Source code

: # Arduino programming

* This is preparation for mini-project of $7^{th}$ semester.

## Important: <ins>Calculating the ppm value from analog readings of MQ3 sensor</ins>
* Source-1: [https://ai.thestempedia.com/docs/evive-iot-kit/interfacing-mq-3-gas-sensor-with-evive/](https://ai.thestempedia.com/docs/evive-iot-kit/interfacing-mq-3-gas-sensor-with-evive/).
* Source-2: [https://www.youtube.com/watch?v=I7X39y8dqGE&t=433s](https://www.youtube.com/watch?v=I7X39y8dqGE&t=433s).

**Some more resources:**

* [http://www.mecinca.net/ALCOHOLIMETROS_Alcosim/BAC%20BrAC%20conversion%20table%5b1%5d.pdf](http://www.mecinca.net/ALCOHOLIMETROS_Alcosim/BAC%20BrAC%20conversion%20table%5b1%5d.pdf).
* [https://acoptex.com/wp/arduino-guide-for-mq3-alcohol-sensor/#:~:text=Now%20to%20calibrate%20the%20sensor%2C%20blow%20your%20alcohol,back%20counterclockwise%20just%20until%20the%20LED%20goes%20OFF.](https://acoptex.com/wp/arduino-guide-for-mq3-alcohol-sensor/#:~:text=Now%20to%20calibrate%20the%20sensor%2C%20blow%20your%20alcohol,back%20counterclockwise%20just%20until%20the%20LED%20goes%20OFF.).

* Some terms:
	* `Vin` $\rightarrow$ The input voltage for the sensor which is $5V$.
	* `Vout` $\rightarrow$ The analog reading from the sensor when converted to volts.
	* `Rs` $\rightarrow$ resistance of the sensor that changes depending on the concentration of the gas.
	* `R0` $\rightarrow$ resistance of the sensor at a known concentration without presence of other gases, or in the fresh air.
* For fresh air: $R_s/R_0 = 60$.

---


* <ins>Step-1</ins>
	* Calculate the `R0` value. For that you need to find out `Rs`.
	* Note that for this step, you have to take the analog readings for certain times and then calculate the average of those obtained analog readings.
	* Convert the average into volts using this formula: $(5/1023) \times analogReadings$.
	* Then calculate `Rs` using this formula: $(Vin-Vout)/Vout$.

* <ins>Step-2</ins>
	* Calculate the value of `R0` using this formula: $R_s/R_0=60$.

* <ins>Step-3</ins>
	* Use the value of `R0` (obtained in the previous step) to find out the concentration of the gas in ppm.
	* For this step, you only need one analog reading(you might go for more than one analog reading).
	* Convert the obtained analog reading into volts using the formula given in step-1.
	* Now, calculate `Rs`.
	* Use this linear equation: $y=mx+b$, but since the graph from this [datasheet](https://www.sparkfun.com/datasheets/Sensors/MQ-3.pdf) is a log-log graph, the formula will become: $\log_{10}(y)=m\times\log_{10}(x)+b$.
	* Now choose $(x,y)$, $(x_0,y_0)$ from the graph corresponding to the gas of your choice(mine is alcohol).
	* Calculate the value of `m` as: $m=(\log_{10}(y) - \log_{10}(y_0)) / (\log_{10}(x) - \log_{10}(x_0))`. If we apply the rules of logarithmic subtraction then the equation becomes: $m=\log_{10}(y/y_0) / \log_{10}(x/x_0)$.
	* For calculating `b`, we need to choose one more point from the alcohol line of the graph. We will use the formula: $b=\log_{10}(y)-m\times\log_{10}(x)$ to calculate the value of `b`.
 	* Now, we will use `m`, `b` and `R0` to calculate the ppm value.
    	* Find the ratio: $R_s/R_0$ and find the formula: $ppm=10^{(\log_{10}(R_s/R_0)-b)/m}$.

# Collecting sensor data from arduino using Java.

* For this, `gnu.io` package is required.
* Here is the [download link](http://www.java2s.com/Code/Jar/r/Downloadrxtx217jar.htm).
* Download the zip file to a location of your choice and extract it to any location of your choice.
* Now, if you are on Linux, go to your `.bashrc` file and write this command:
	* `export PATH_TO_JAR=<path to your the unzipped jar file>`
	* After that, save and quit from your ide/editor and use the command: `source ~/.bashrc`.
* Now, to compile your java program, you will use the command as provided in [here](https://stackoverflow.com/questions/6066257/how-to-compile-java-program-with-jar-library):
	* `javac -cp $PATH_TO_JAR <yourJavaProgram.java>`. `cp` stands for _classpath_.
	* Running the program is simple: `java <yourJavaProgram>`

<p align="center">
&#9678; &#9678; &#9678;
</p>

=== Task prompt ===
From the data, list each line in which the string "concentration" appears.

=== Result of this task ===
	* `Rs` $\rightarrow$ resistance of the sensor that changes depending on the concentration of the gas.
	* `R0` $\rightarrow$ resistance of the sensor at a known concentration without presence of other gases, or in the fresh air.
	* Use the value of `R0` (obtained in the previous step) to find out the concentration of the gas in ppm.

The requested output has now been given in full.